ASSIGNMENT
Exclude the pictures, then copy all remaining records exactly.

Start of GIVEN DATA

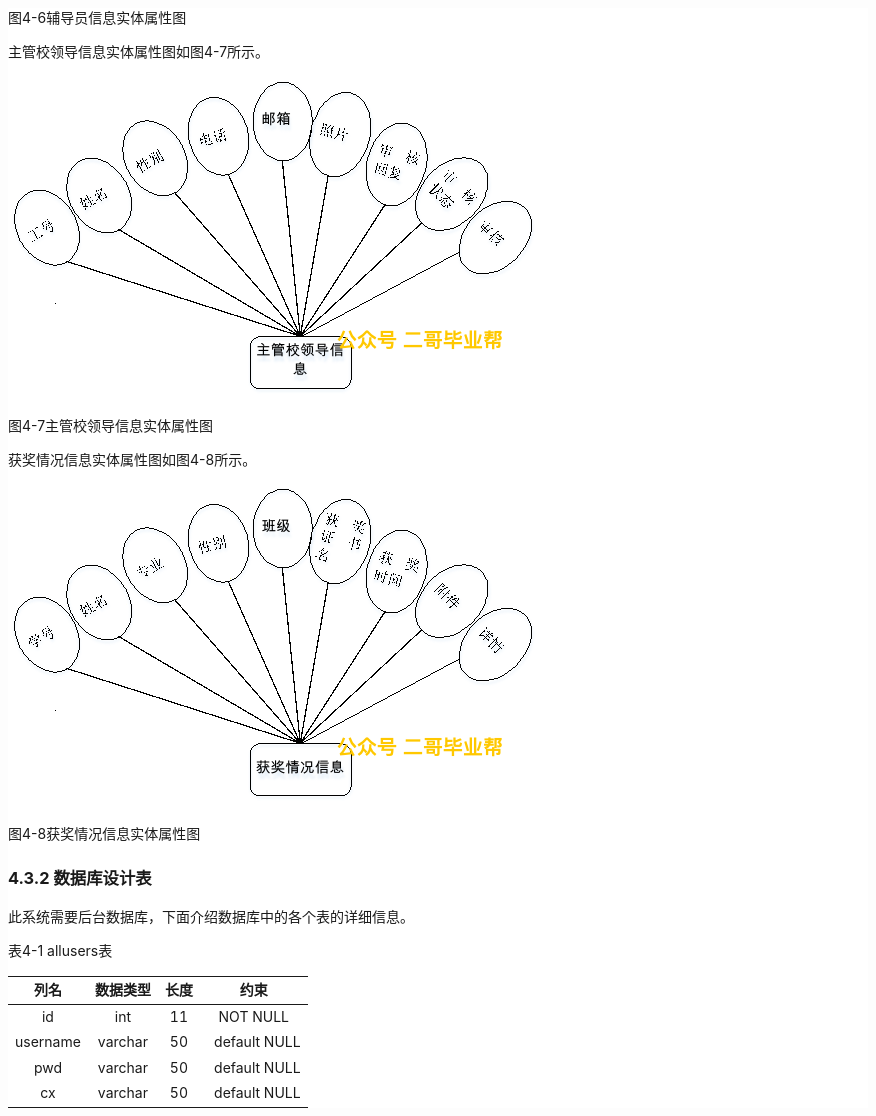 图4-6辅导员信息实体属性图

主管校领导信息实体属性图如图4-7所示。

![](/md/blog.013.png)

图4-7主管校领导信息实体属性图

获奖情况信息实体属性图如图4-8所示。

![](/md/blog.014.png)

图4-8获奖情况信息实体属性图

### 4.3.2 数据库设计表
此系统需要后台数据库，下面介绍数据库中的各个表的详细信息。


表4-1 allusers表

|列名|数据类型|长度|约束|
| :-: | :-: | :-: | :-: |
|id|int|11|NOT NULL|
|username|varchar|50|` `default NULL|
|pwd|varchar|50|` `default NULL|
|cx|varchar|50|` `default NULL|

End of GIVEN DATA

PROBLEM SOLUTION
 图4-6辅导员信息实体属性图

主管校领导信息实体属性图如图4-7所示。

![](/md/blog.013.png)

图4-7主管校领导信息实体属性图

获奖情况信息实体属性图如图4-8所示。

![](/md/blog.014.png)

图4-8获奖情况信息实体属性图

### 4.3.2 数据库设计表
此系统需要后台数据库，下面介绍数据库中的各个表的详细信息。


表4-1 allusers表

|列名|数据类型|长度|约束|
| :-: | :-: | :-: | :-: |
|id|int|11|NOT NULL|
|username|varchar|50|` `default NULL|
|pwd|varchar|50|` `default NULL|
|cx|varchar|50|` `default NULL|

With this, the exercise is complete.